Dalam kedua skenario tersebut, UBS meyakini bahwa pasar belum mencapai titik terendahnya.
"Kita mungkin sudah melewati puncak ketidakpastian tarif, namun kita masih berada di dataran tinggi dan ini akan berdampak signifikan terhadap pertumbuhan laba perusahaan, yang tampaknya belum sepenuhnya tercermin dalam harga saat ini. Valuasi juga kemungkinan akan turun lebih lanjut seiring memudarnya narasi 'keistimewaan' ekonomi AS," tambah Baweja.
Tim UBS memperkirakan bahwa pasar saham baru akan menyentuh dasar (bottoming) sekitar awal kuartal ketiga tahun 2025.
Perdagangan pasar keuangan Tanah Air pada hari ini akan lebih banyak dipengaruhi oleh sentimen dari dalam negeri, terutama terkait penantian hasil kebijakan moneter dari Rapat Dewan Gubernur (RDG) Bank Indonesia (BI).
Namun, sentimen eksternal juga masih akan berdampak besar. Menghijaunay Wall Street serta harapan meredanya ketegangan AS vs China diharapkan bisa mendongkrak kinerja saham hingga rupiah hari ini.

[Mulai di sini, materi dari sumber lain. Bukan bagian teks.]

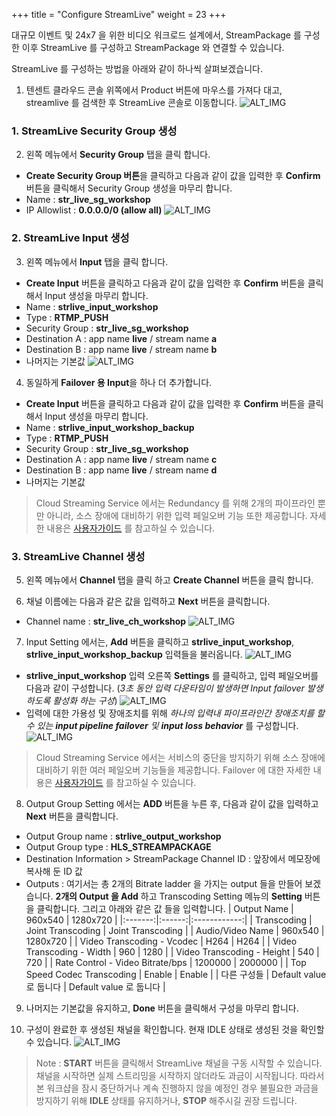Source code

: +++
title = "Configure StreamLive"
weight = 23
+++

대규모 이벤트 및 24x7 을 위한 비디오 워크로드 설계에서, StreamPackage 를 구성한 이후 StreamLive 를 구성하고 StreamPackage 와 연결할 수 있습니다.

StreamLive 를 구성하는 방법을 아래와 같이 하나씩 살펴보겠습니다.

1. 텐센트 클라우드 콘솔 위쪽에서 Product 버튼에 마우스를 가져다 대고, streamlive 를 검색한 후 StreamLive 콘솔로 이동합니다.
![ALT_IMG](/images/stream-css/console-streamlive.png?width=40vw&classes=left)

### 1. StreamLive Security Group 생성

2. 왼쪽 메뉴에서 **Security Group** 탭을 클릭 합니다. 
- **Create Security Group 버튼**을 클릭하고 다음과 같이 값을 입력한 후 **Confirm** 버튼을 클릭해서 Security Group 생성을 마무리 합니다.
- Name : **str_live_sg_workshop**
- IP Allowlist : **0.0.0.0/0 (allow all)**
![ALT_IMG](/images/stream-css/2-1-strlive-sg-config.png?width=40vw&classes=left)

### 2. StreamLive Input 생성

3. 왼쪽 메뉴에서 **Input** 탭을 클릭 합니다. 
- **Create Input** 버튼을 클릭하고 다음과 같이 값을 입력한 후 **Confirm** 버튼을 클릭해서 Input 생성을 마무리 합니다.
- Name : **strlive_input_workshop**
- Type : **RTMP_PUSH**
- Security Group : **str_live_sg_workshop**
- Destination A : app name **live** / stream name **a**
- Destination B : app name **live** / stream name **b**
- 나머지는 기본값
![ALT_IMG](/images/stream-css/2-2-strlive-input-config.png?width=40vw&classes=left)

4. 동일하게 **Failover 용 Input**을 하나 더 추가합니다. 
- **Create Input** 버튼을 클릭하고 다음과 같이 값을 입력한 후 **Confirm** 버튼을 클릭해서 Input 생성을 마무리 합니다.
- Name : **strlive_input_workshop_backup**
- Type : **RTMP_PUSH**
- Security Group : **str_live_sg_workshop**
- Destination A : app name **live** / stream name **c**
- Destination B : app name **live** / stream name **d**
- 나머지는 기본값
> Cloud Streaming Service 에서는 Redundancy 를 위해 2개의 파이프라인 뿐만 아니라, 소스 장애에 대비하기 위한 입력 페일오버 기능 또한 제공합니다. 
자세한 내용은 [사용자가이드](https://www.tencentcloud.com/document/product/1048/50117) 를 참고하실 수 있습니다.

### 3. StreamLive Channel 생성

5. 왼쪽 메뉴에서 **Channel** 탭을 클릭 하고 **Create Channel** 버튼을 클릭 합니다.

6. 채널 이름에는 다음과 같은 값을 입력하고 **Next** 버튼을 클릭합니다.
- Channel name : **str_live_ch_workshop**
![ALT_IMG](/images/stream-css/2-3-strlive-ch-config-1.png?width=40vw&classes=left)

7. Input Setting 에서는, **Add** 버튼을 클릭하고 **strlive_input_workshop**,  **strlive_input_workshop_backup** 입력들을 불러옵니다.
![ALT_IMG](/images/stream-css/2-3-strlive-ch-config-2.png?width=40vw&classes=left)
- **strlive_input_workshop** 입력 오른쪽 **Settings** 를 클릭하고, 입력 페일오버를 다음과 같이 구성합니다. (*3초 동안 입력 다운타임이 발생하면 Input failover 발생하도록 활성화 하는 구성*)
![ALT_IMG](/images/stream-css/2-3-strlive-ch-config-3.png?width=40vw&classes=left)
- 입력에 대한 가용성 및 장애조치를 위해 *하나의 입력내 파이프라인간 장애조치를 할 수 있는 **input pipeline failover** 및 **input loss behavior*** 를 구성합니다.
![ALT_IMG](/images/stream-css/2-3-strlive-ch-config-4.png?width=40vw&classes=left)

> Cloud Streaming Service 에서는 서비스의 중단을 방지하기 위해 소스 장애에 대비하기 위한 여러 페일오버 기능들을 제공합니다. 
Failover 에 대한 자세한 내용은 [사용자가이드](https://www.tencentcloud.com/document/product/1048/49583#failover) 를 참고하실 수 있습니다.

8. Output Group Setting 에서는 **ADD** 버튼을 누른 후, 다음과 같이 값을 입력하고  **Next** 버튼을 클릭합니다.
- Output Group name : **strlive_output_workshop**
- Output Group type : **HLS_STREAMPACKAGE**
- Destination Information > StreamPackage Channel ID : 앞장에서 메모장에 복사해 둔 ID 값
- Outputs : 여기서는 총 2개의 Bitrate ladder 을 가지는 output 들을 만들어 보겠습니다. **2개의 Output 을 Add** 하고 Transcoding Setting 메뉴의 **Setting** 버튼을 클릭합니다. 그리고 아래와 같은 값 들을 입력합니다.
| Output Name | 960x540 | 1280x720 |
|:-------:|:------:|:------------:|
| Transcoding   | Joint Transcoding | Joint Transcoding |
| Audio/Video Name | 960x540 | 1280x720 |
| Video Transcoding - Vcodec | H264 | H264 |
| Video Transcoding - Width | 960 | 1280 |
| Video Transcoding - Height | 540 | 720 |
| Rate Control - Video Bitrate/bps | 1200000 | 2000000 |
| Top Speed Codec Transcoding | Enable | Enable |
| 다른 구성들 | Default value 로 둡니다 | Default value 로 둡니다 |

9. 나머지는 기본값을 유지하고, **Done** 버튼을 클릭해서 구성을 마무리 합니다.

10. 구성이 완료한 후 생성된 채널을 확인합니다. 현재 IDLE 상태로 생성된 것을 확인할 수 있습니다. 
![ALT_IMG](/images/stream-css/2-4-strlive-ch-verify.png)

> Note : **START** 버튼을 클릭해서 StreamLive 채널을 구동 시작할 수 있습니다. 채널을 시작하면 실제 스트리밍을 시작하지 않더라도 과금이 시작됩니다. 따라서 본 워크샵을 잠시 중단하거나 계속 진행하지 않을 예정인 경우 불필요한 과금을 방지하기 위해 **IDLE** 상태를 유지하거나, **STOP** 해주시길 권장 드립니다.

Berikut rincian sentimen yang akan mempengaruhi pasar hari ini :
Menanti Hasil RDG BI
Rapat Dewan Gubernur Bank Indonesia (RDG BI) diselenggarakan pada Selasa dan Rabu pekan ini (22-23 April 2025). Salah satu yang menjadi perhatian yakni suku bunga (BI rate) di tengah ketidakpastian global saat ini dan panasnya perang dagang.
Sebelumnya, BI rate ditahan pada Maret 2025 di level 5,75%. Hal ini sesuai dengan proyeksi dari berbagai lembaga/institusi.
Konsensus CNBC Indonesia yang dihimpun dari 19 lembaga/institusi secara mayoritas memberikan proyeksi bahwa BI tampaknya akan menahan suku bunganya di level 5,75% pada bulan ini. Namun demikian, ada tiga institusi yang memperkirakan bahwa BI akan menurunkan suku bunganya ke 5,50%.
Keputusan BI pada bulan ini sangat ditunggu mengingat sedang tingginya ketdakpastian global akibat perang dagang Presiden Amerika Serikat (AS) Donald Trump. Perang dagang dikhawatirkan bisa memperlambat ekonomi dunia dan banyak negara mengingat ekspor yang bisa terganggu. Di sisi lain, perang dagang juga membuat ketidakpastian meningkat dan membuat mata uang banyak negara dalam tekanan.
Kebijakan Trump membawa bank sentral ke dalam dilema apakah harus menurunkan suku bunga demi mendongkrak pertumbuhan atau mempertahankan suku bunga demi menjaga nilai tukar.
Sejumlah negara sudah memangkas suku bunga demi menjaga pertumbuhan mulai dari bank sentral Singapura, Eropa, dan India. Sebaliknya, bank sentral Turki justru mengerek suku bunga.
Bulan lalu, Gubernur BI, Perry Warjiyo mengatakan, keputusan untuk mempertahankan suku bunga ini konsisten dengan upaya menjaga tekanan inflasi sesuai target pada tahun ini dan tahun depan sebesar 2,5% plus minus 1%, mempertahankan stabilitas kurs, serta untuk mendorong pertumbuhan ekonomi sesuai perkiraan di kisaran 4,7%-5,5% pada 2025.
"Ke depan, Bank Indonesia terus mencermati prospek inflasi dan pertumbuhan ekonomi dalam memanfaatkan ruang penurunan BI-Rate dengan mempertimbangkan pergerakan nilai tukar Rupiah," kata Perry saat konferensi pers di Kantor Pusat BI, Jakarta, Rabu (19/3/2025).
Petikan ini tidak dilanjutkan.